Site copy also describes built-in encryption for local overrides in .env.local so overrides need not stay plaintext on disk—a separate concern from .env.schema, which intentionally stays readable.
@env-spec as the interchange format
Implementation-wise, @env-spec is documented as Varlock’s DSL: comments above keys carry schema metadata, and tooling parses them into structured config. Official entry points linked from the repository are the @env-spec overview and an RFC-style discussion on GitHub (discussion #17).
That separation matters architecturally: you can evolve editors, MCP servers, and generators around one grammar instead of scattering ad hoc validators.
CLI: resolve, guard, inject
Rough workflow straight from upstream:
varlock load— validate.env.schemaand show resolved variables (sanitized where sensitive).varlock run -- <cmd>— resolve and validate, then execute<cmd>with injected environment.varlock scan— scan your tree for leaked secrets (README pairs this with git hooks).
The Docker image ghcr.io/dmno-dev/varlock:latest is listed as an install path (README Installation); local setup also supports npx varlock init, Homebrew dmno-dev/tap/varlock, or the documented install shell script (https://varlock.dev/install.sh).
Marketing material calls out runtime protections: log/console redaction, leak detection hooks in bundled/browser contexts when those integrations apply, and clearer failure modes when validation trips—consult the integrations you actually enable rather than assuming every stack gets every guardrail automatically.
JavaScript and frameworks
For plain Node, the varlock/auto-load import path shells out via the CLI, hydrates process.env, wires Varlock runtime behavior (including ENV and optional protections per docs), and is documented as the primary integration—with an explicit caveat: varlock/auto-load targets Node.js 22+ as stated on that page.

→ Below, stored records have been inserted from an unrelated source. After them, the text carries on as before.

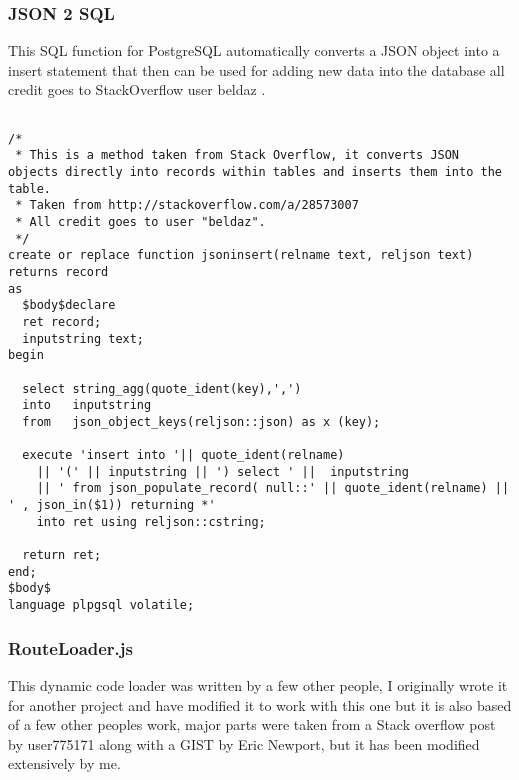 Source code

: \subsubsection{JSON 2 SQL}

This SQL function for PostgreSQL automatically converts a JSON object into a insert statement that then can be used for adding new data into the database all credit goes to StackOverflow user beldaz \cite{user2627000:PostgreSQLinsertdataintotablefromjson:2013:online}.

\lstsql
\begin{lstlisting}

/*
 * This is a method taken from Stack Overflow, it converts JSON objects directly into records within tables and inserts them into the table.
 * Taken from http://stackoverflow.com/a/28573007 
 * All credit goes to user "beldaz".
 */
create or replace function jsoninsert(relname text, reljson text) returns record 
as
  $body$declare
  ret record;
  inputstring text;
begin

  select string_agg(quote_ident(key),',') 
  into   inputstring
  from   json_object_keys(reljson::json) as x (key);

  execute 'insert into '|| quote_ident(relname) 
    || '(' || inputstring || ') select ' ||  inputstring 
    || ' from json_populate_record( null::' || quote_ident(relname) || ' , json_in($1)) returning *'
    into ret using reljson::cstring;

  return ret;
end;
$body$
language plpgsql volatile;

\end{lstlisting}

\subsubsection{RouteLoader.js}

This dynamic code loader was written by a few other people, I originally wrote it for another project and have modified it to work with this one but it is also based of a few other peoples work, major parts were taken from a Stack overflow post by user775171 \cite{user775171:LoadingNodejsmodulesdynamicallybasedonroute:2012:online} along with a GIST by Eric Newport\cite{EricNewport:FileWalker:2013:online}, but it has been modified extensively by me.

Alternatively, varlock run -- node … avoids injecting runtime shim code; ENV from varlock/env is then unavailable, but process.env still receives validated values. Framework integrations published in the README include @varlock/nextjs-integration, @varlock/vite-integration, and @varlock/astro-integration (npm listings linked from README).
Editor and MCP ergonomics
The repository ships an official VS Code / Open VSX “env-spec language” extension (varlock.env-spec-language on Marketplace; link in README).

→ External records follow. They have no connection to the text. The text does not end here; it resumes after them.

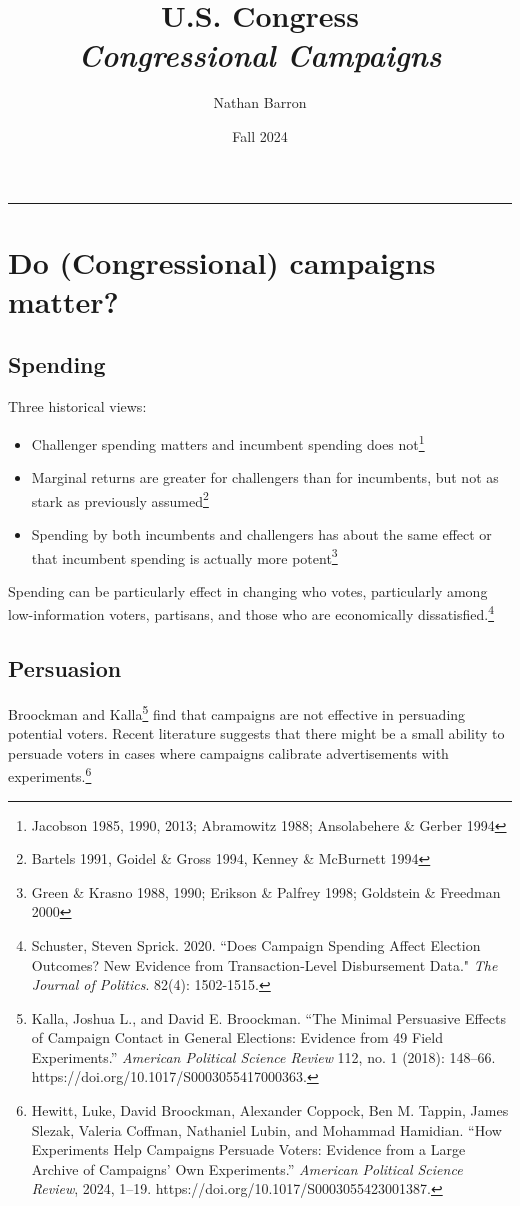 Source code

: \documentclass[10pt]{article}
\title{\textbf{U.S. Congress}\\\textit{Congressional Campaigns}}
\author{Nathan Barron}
\date{Fall 2024}
\begin{document}
	\maketitle
	\tableofcontents
	\vspace{.25in}
	\hrule
	\vspace{.25in}
	
	
	\section{Do (Congressional) campaigns matter?}
	
	
	\subsection{Spending}
	Three historical views: 
	\begin{itemize}
		\item Challenger spending matters and incumbent spending does not\footnote{ Jacobson 1985, 1990, 2013; Abramowitz 1988; Ansolabehere \& Gerber 1994}
		\item Marginal returns are greater for challengers than for incumbents, but not as stark as previously assumed\footnote{Bartels 1991,
			Goidel \& Gross 1994, Kenney \& McBurnett 1994}
		\item Spending by both incumbents and challengers has about the same effect or that incumbent spending is actually more potent\footnote{Green \& Krasno 1988, 1990; Erikson \& Palfrey 1998; Goldstein \& Freedman 2000}
	\end{itemize}
	
	Spending can be particularly effect in changing who votes, particularly among low-information voters, partisans, and those who are economically dissatisfied.\footnote{Schuster, Steven Sprick. 2020. ``Does Campaign Spending Affect Election Outcomes? New Evidence from Transaction-Level Disbursement Data." \textit{The Journal of Politics}. 82(4): 1502-1515.}
	
	\subsection{Persuasion}
	
	Broockman and Kalla\footnote{Kalla, Joshua L., and David E. Broockman. ``The Minimal Persuasive Effects of Campaign Contact in General Elections: Evidence from 49 Field Experiments.” \textit{American Political Science Review} 112, no. 1 (2018): 148–66. https://doi.org/10.1017/S0003055417000363.} find that campaigns are not effective in persuading potential voters. Recent literature suggests that there might be a small ability to persuade voters in cases where campaigns calibrate advertisements with experiments.\footnote{Hewitt, Luke, David Broockman, Alexander Coppock, Ben M. Tappin, James Slezak, Valeria Coffman, Nathaniel Lubin, and Mohammad Hamidian. “How Experiments Help Campaigns Persuade Voters: Evidence from a Large Archive of Campaigns’ Own Experiments.” \textit{American Political Science Review}, 2024, 1–19. https://doi.org/10.1017/S0003055423001387.}
	
\end{document}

For MCP-capable assistants, Varlock publishes HTTP and SSE MCP servers that proxy documentation (for example https://docs.mcp.varlock.dev/mcp per the README), with wiring instructions under guides/mcp/—useful when you want citations to converge on canonical docs pages instead of guesswork.

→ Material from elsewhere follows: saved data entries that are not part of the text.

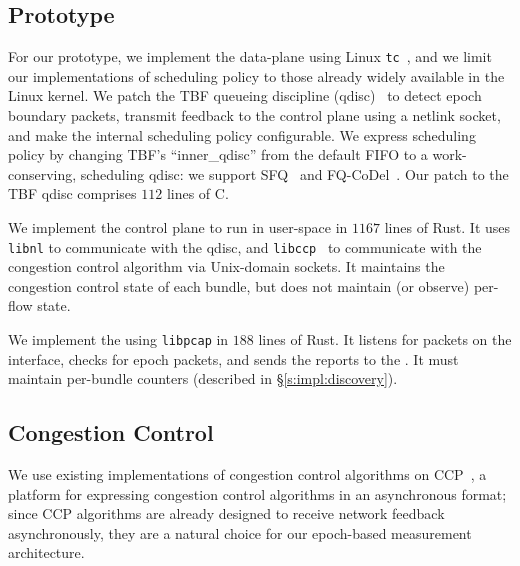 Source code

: \subsection{Prototype}\label{s:impl:prototype}
For our prototype, we implement the \inbox data-plane using Linux \texttt{tc}~\cite{tc}, and we limit our implementations of scheduling policy to those already widely available in the Linux kernel.
We patch the TBF queueing discipline (qdisc)~\cite{tbf} to detect epoch boundary packets, transmit feedback to the control plane using a netlink socket, and make the internal scheduling policy configurable.
We express scheduling policy by changing TBF's ``inner\_qdisc'' from the default FIFO to a work-conserving, scheduling qdisc: we support SFQ~\cite{sfq} and FQ-CoDel~\cite{fq-codel}.
Our patch to the TBF qdisc comprises $112$ lines of C.

We implement the \inbox control plane to run in user-space in $1167$ lines of Rust. 
It uses \texttt{libnl} to communicate with the qdisc, and \texttt{libccp}~\cite{ccp} to communicate with the congestion control algorithm via Unix-domain sockets.
It maintains the congestion control state of each bundle, but does not maintain (or observe) per-flow state.

We implement the \outbox using \texttt{libpcap} in $188$ lines of Rust. It listens for packets on the interface, checks for epoch packets, and sends the reports to the \inbox. It must maintain per-bundle counters (described in \S\ref{s:impl:discovery}).



\subsection{Congestion Control}\label{s:impl:cc}
We use existing implementations of congestion control algorithms on CCP~\cite{ccp}, a platform for expressing congestion control algorithms in an asynchronous format; since CCP algorithms are already designed to receive network feedback asynchronously, they are a natural choice for our epoch-based measurement architecture.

When Varlock shines—and when not to pretend it solves everything
Good fits: Polyglot repos where varlock run can front Python/Go/Ruby scripts uniformly; JS monorepos where Astro/Next/Vite integrations mesh with your toolchain; organizations already standardizing on 1Password, cloud secret managers, or Infisical; teams whose biggest pain is .env/agent drift coupled with preventable leaks.
Caveats: You still need disciplined IAM, least privilege on backends and secret stores, CI rotation, and reviewer habits—schema tooling does not replace vault policy.
Conclusion
Varlock bundles a checked-in .env.schema, @env-spec decorators, the varlock load/run/scan CLI, plugin-backed secret backends, and first-class JavaScript tooling so collaborators and autonomous tools can share intent and validation rules without sharing plaintext secrets. Pair it with whichever agent workflow you already use—for example reviewing diffs closely in a harness like Pi—and treat varlock scan plus git hooks as a second line behind social process.
Facts and package names above follow dmno-dev/varlock’s README and varlock.dev integration pages as of mid‑May 2026; CLI flags and decorators evolve quickly, so keep the official reference open while you migrate from plain dotenv.